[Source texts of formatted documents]
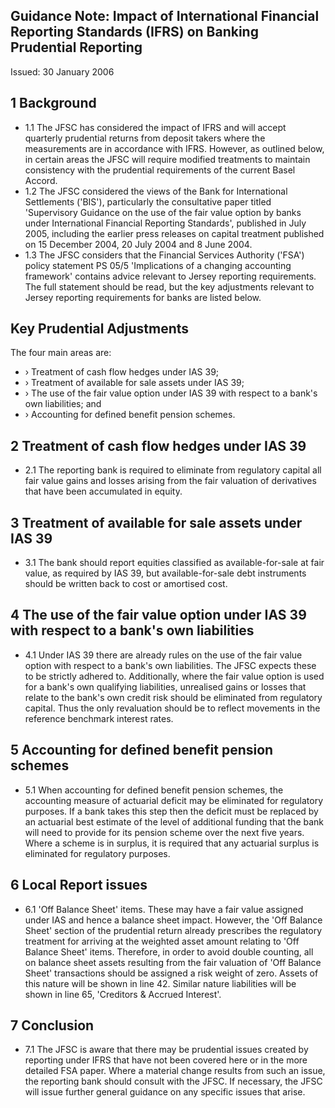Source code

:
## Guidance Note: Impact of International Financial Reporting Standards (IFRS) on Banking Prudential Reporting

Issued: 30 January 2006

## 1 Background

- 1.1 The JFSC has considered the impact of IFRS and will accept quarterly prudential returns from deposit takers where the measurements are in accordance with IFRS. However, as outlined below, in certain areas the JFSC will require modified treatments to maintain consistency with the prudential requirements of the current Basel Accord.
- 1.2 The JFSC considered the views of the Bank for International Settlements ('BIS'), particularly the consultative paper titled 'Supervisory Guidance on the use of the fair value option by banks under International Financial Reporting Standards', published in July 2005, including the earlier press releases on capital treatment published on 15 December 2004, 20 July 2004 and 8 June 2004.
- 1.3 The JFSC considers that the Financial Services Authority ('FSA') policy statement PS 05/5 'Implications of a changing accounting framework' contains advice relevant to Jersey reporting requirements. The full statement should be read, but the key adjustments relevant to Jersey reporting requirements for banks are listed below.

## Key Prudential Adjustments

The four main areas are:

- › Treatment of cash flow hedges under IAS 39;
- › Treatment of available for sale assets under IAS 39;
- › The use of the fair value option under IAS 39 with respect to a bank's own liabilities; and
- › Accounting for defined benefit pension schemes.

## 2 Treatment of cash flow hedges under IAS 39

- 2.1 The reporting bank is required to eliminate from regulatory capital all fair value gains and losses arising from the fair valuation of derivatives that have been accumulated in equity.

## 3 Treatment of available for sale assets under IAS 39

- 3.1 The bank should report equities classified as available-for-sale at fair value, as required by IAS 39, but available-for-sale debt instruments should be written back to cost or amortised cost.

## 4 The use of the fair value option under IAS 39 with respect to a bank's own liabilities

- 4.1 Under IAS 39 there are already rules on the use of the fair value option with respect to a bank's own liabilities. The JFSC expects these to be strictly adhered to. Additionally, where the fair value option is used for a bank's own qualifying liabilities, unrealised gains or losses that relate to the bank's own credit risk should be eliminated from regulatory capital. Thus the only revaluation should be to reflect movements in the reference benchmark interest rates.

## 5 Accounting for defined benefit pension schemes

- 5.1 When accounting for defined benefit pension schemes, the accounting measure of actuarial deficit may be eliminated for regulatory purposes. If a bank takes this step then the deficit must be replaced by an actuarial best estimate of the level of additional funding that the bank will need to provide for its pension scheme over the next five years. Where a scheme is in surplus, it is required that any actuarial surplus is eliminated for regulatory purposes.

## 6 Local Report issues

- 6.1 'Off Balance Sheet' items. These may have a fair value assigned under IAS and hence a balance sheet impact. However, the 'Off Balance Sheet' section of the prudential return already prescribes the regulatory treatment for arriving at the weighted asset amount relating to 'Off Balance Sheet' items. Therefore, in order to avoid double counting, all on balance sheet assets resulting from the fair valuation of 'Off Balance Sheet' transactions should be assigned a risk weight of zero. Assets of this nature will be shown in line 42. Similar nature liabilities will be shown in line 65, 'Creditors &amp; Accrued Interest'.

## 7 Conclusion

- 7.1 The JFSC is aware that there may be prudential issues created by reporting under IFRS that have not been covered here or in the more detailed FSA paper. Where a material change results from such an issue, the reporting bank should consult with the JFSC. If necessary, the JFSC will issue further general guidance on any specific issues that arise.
--
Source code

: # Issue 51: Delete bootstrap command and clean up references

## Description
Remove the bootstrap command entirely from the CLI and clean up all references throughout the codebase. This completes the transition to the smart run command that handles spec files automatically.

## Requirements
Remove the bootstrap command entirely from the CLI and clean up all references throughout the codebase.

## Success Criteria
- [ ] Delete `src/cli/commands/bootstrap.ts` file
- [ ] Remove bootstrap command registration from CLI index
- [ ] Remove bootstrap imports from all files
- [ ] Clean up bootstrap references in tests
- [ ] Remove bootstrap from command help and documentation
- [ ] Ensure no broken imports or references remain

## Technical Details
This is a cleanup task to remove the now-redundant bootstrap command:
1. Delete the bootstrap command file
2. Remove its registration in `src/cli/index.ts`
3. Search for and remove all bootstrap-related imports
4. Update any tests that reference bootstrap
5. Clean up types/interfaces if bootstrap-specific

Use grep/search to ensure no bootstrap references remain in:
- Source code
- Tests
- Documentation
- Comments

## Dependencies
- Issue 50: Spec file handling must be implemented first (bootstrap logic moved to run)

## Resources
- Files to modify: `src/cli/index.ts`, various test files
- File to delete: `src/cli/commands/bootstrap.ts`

> What to work on: Where a line of the records includes "must", copy it.

> Response below:
- 5.1 When accounting for defined benefit pension schemes, the accounting measure of actuarial deficit may be eliminated for regulatory purposes. If a bank takes this step then the deficit must be replaced by an actuarial best estimate of the level of additional funding that the bank will need to provide for its pension scheme over the next five years. Where a scheme is in surplus, it is required that any actuarial surplus is eliminated for regulatory purposes.
- Issue 50: Spec file handling must be implemented first (bootstrap logic moved to run)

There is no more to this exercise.